As a general rule, it's advisable to create tables for all data exposed to end users, such as dashboards.
In the case of sessionization, where a window operation is used to add a session_id to each click, you don't want this computationally expensive operation to be performed every time you utilize the sessionized_clicks object. Therefore, it should be persisted as a table rather than a view.
To achieve this, simply modify the sessionized_clicks.sql model and add a configuration at the top:
{{ config(materialized='table') }}
When you execute "dbt run", dbt persists this model as a table by encapsulating your query within a "CREATE TABLE sessionized_clicks AS ..." statement.
Ephemeral models, on the other hand, are not directly constructed in the database. Instead, dbt interpolates the code from this model into dependent models as a common table expression.
To ensure the correctness of our sessionization logic, dbt simplifies the process of adding data tests. Suppose we want to verify the accuracy of our logic. In that case, we can utilize generic tests like "unique" and "not_null" defined in schema.yml.
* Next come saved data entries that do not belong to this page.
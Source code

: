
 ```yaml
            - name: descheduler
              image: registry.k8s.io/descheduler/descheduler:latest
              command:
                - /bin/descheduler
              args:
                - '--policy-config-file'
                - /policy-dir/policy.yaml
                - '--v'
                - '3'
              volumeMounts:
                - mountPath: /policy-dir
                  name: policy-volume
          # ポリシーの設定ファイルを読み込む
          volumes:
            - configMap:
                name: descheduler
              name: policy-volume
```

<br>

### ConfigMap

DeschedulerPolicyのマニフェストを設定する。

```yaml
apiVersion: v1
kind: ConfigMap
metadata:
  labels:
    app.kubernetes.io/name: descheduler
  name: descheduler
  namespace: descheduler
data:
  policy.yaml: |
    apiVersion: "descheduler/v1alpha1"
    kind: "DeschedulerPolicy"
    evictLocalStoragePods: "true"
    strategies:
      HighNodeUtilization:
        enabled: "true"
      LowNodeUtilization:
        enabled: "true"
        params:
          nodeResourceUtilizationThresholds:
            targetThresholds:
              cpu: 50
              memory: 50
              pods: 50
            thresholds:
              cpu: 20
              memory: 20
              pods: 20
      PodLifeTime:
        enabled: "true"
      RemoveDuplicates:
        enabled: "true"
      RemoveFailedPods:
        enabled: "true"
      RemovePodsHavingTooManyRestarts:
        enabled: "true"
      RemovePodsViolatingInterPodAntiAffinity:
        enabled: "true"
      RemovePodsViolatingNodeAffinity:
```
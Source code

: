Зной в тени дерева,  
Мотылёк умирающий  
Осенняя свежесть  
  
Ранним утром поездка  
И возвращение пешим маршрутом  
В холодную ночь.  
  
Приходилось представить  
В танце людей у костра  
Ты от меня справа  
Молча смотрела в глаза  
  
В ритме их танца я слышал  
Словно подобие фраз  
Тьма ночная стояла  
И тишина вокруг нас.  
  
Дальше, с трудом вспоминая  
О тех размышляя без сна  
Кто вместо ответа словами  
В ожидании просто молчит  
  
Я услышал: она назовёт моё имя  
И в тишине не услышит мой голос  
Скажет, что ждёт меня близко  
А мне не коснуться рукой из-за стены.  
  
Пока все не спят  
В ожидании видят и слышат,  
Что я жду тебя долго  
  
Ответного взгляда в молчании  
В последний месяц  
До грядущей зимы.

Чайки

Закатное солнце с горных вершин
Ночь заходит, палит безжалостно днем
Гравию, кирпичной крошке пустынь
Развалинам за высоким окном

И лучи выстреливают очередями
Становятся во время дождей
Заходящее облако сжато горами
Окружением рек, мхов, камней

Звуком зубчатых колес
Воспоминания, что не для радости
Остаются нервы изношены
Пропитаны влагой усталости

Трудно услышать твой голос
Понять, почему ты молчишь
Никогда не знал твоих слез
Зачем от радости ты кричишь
These tests evaluate whether values in a specified column are unique or not null.
Common errors encountered during sessionization logic development include inadvertent mistakes leading to overlapping sessions, which should always be avoided.
To validate this, we can add a dbt test. After adjusting our model, we can easily execute the test to assess the logic's correctness.
To implement this, create assert_no_overlapping_sessions.sql in the tests folder with the following SQL query:
SELECT
sc1.session_started,
sc1.session_ended,
sc1.session_ended,
sc2.session_started,
sc1.visitorid,
sc2.visitorid
FROM {{ ref('sessionized_clicks') }} sc1
JOIN {{ ref('sessionized_clicks') }} sc2
ON sc1.session_started > sc2.session_ended
AND sc1.session_ended < sc2.session_started
AND sc1.visitorid = sc2.visitorid
Now, you can execute "dbt test --select sessionized_clicks" to test and validate the model.
dbt offers a powerful feature called macros, which allows for the creation and reuse of common functionalities across dbt projects. The well-maintained package dbt-utils contains macros that can be reused across dbt projects.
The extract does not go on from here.